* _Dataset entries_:

——————————

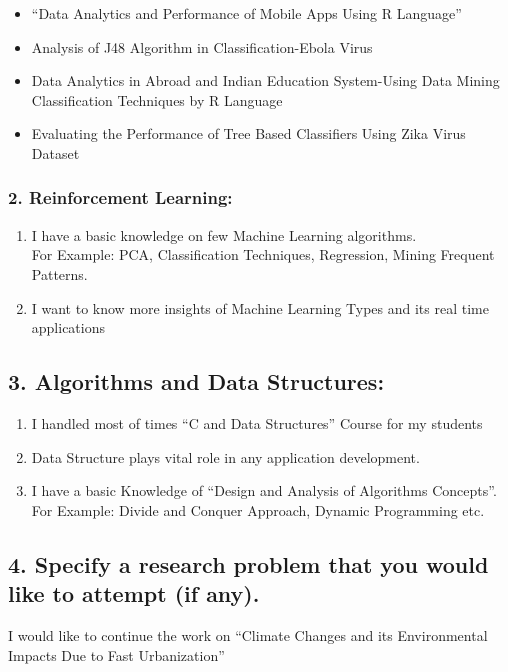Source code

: \documentclass{article}
\begin{document}
\begin{itemize}
\item “Data Analytics and Performance of Mobile Apps Using R Language”
 \item Analysis of J48 Algorithm in Classification-Ebola Virus
 \item Data Analytics in Abroad and Indian Education System-Using Data Mining Classification
Techniques by R Language
\item Evaluating the Performance of Tree Based Classifiers Using Zika Virus Dataset
\end{itemize}
\subsubsection*{2. Reinforcement Learning:}
\begin{enumerate}
 \item I have a basic knowledge on few Machine Learning algorithms.\\
For Example: PCA, Classification Techniques, Regression, Mining Frequent Patterns.
\item I want to know more insights of Machine Learning Types and its real time applications
\end{enumerate}

\subsection*{3. Algorithms and Data Structures:}
\begin{enumerate}
 \item I handled most of times “C and Data Structures” Course for my students
 \item Data Structure plays vital role in any application development.
 \item I have a basic Knowledge of “Design and Analysis of Algorithms Concepts”.\\
For Example: Divide and Conquer Approach, Dynamic Programming etc.
\end{enumerate}

\subsection*{4. Specify a research problem that you would like to attempt (if any).}
\hspace{1cm}
 I would like to continue the work on “Climate Changes and its Environmental Impacts Due to Fast
Urbanization”
\end{document}
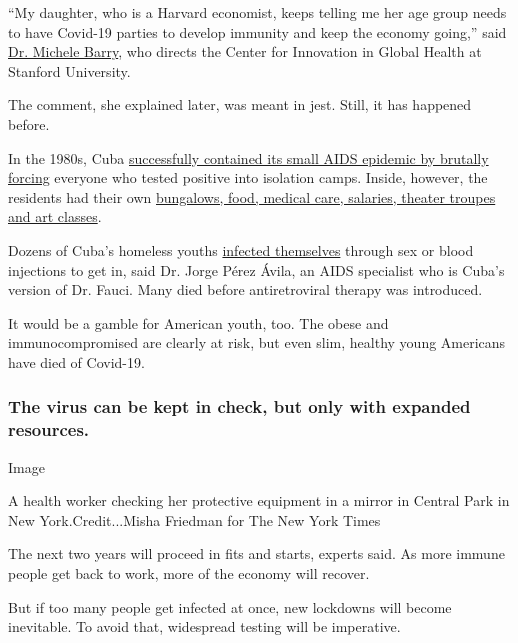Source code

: ``My daughter, who is a Harvard economist, keeps telling me her age
group needs to have Covid-19 parties to develop immunity and keep the
economy going,'' said
\href{https://kingcenter.stanford.edu/people/michele-barry}{Dr. Michele
Barry}, who directs the Center for Innovation in Global Health at
Stanford University.

The comment, she explained later, was meant in jest. Still, it has
happened before.

In the 1980s, Cuba
\href{https://www.nytimes3xbfgragh.onion/2012/05/08/health/a-regimes-tight-grip-lessons-from-cuba-in-aids-control.html}{successfully
contained its small AIDS epidemic by brutally forcing} everyone who
tested positive into isolation camps. Inside, however, the residents had
their own
\href{https://www.nytimes3xbfgragh.onion/2012/05/08/health/cubas-aids-sanitariums-fortresses-against-a-viral-foe.html}{bungalows,
food, medical care, salaries, theater troupes and art classes}.

Dozens of Cuba's homeless youths
\href{https://www.nytimes3xbfgragh.onion/2012/05/08/health/cubas-aids-sanitariums-fortresses-against-a-viral-foe.html}{infected
themselves} through sex or blood injections to get in, said Dr. Jorge
Pérez Ávila, an AIDS specialist who is Cuba's version of Dr. Fauci. Many
died before antiretroviral therapy was introduced.

It would be a gamble for American youth, too. The obese and
immunocompromised are clearly at risk, but even slim, healthy young
Americans have died of Covid-19.

\hypertarget{the-virus-can-be-kept-in-check-but-only-with-expanded-resources}{%
\subsubsection{The virus can be kept in check, but only with expanded
resources.}\label{the-virus-can-be-kept-in-check-but-only-with-expanded-resources}}

Image

A health worker checking her protective equipment in a mirror in Central
Park in New York.Credit...Misha Friedman for The New York Times

The next two years will proceed in fits and starts, experts said. As
more immune people get back to work, more of the economy will recover.

But if too many people get infected at once, new lockdowns will become
inevitable. To avoid that, widespread testing will be imperative.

——————————

* _DIRECTIONS_: Repeat the preceding records precisely, and leave every picture out of the copy.

* _EXERCISE OUTPUT_:
Source code

: \documentclass{article}
\begin{document}
\begin{itemize}
\item “Data Analytics and Performance of Mobile Apps Using R Language”
 \item Analysis of J48 Algorithm in Classification-Ebola Virus
 \item Data Analytics in Abroad and Indian Education System-Using Data Mining Classification
Techniques by R Language
\item Evaluating the Performance of Tree Based Classifiers Using Zika Virus Dataset
\end{itemize}
\subsubsection*{2. Reinforcement Learning:}
\begin{enumerate}
 \item I have a basic knowledge on few Machine Learning algorithms.\\
For Example: PCA, Classification Techniques, Regression, Mining Frequent Patterns.
\item I want to know more insights of Machine Learning Types and its real time applications
\end{enumerate}

\subsection*{3. Algorithms and Data Structures:}
\begin{enumerate}
 \item I handled most of times “C and Data Structures” Course for my students
 \item Data Structure plays vital role in any application development.
 \item I have a basic Knowledge of “Design and Analysis of Algorithms Concepts”.\\
For Example: Divide and Conquer Approach, Dynamic Programming etc.
\end{enumerate}

\subsection*{4. Specify a research problem that you would like to attempt (if any).}
\hspace{1cm}
 I would like to continue the work on “Climate Changes and its Environmental Impacts Due to Fast
Urbanization”
\end{document}
Source code

: ``My daughter, who is a Harvard economist, keeps telling me her age
group needs to have Covid-19 parties to develop immunity and keep the
economy going,'' said
\href{https://kingcenter.stanford.edu/people/michele-barry}{Dr. Michele
Barry}, who directs the Center for Innovation in Global Health at
Stanford University.

The comment, she explained later, was meant in jest. Still, it has
happened before.

In the 1980s, Cuba
\href{https://www.nytimes3xbfgragh.onion/2012/05/08/health/a-regimes-tight-grip-lessons-from-cuba-in-aids-control.html}{successfully
contained its small AIDS epidemic by brutally forcing} everyone who
tested positive into isolation camps. Inside, however, the residents had
their own
\href{https://www.nytimes3xbfgragh.onion/2012/05/08/health/cubas-aids-sanitariums-fortresses-against-a-viral-foe.html}{bungalows,
food, medical care, salaries, theater troupes and art classes}.

Dozens of Cuba's homeless youths
\href{https://www.nytimes3xbfgragh.onion/2012/05/08/health/cubas-aids-sanitariums-fortresses-against-a-viral-foe.html}{infected
themselves} through sex or blood injections to get in, said Dr. Jorge
Pérez Ávila, an AIDS specialist who is Cuba's version of Dr. Fauci. Many
died before antiretroviral therapy was introduced.

It would be a gamble for American youth, too. The obese and
immunocompromised are clearly at risk, but even slim, healthy young
Americans have died of Covid-19.

\hypertarget{the-virus-can-be-kept-in-check-but-only-with-expanded-resources}{%
\subsubsection{The virus can be kept in check, but only with expanded
resources.}\label{the-virus-can-be-kept-in-check-but-only-with-expanded-resources}}

Image

A health worker checking her protective equipment in a mirror in Central
Park in New York.Credit...Misha Friedman for The New York Times

The next two years will proceed in fits and starts, experts said. As
more immune people get back to work, more of the economy will recover.

But if too many people get infected at once, new lockdowns will become
inevitable. To avoid that, widespread testing will be imperative.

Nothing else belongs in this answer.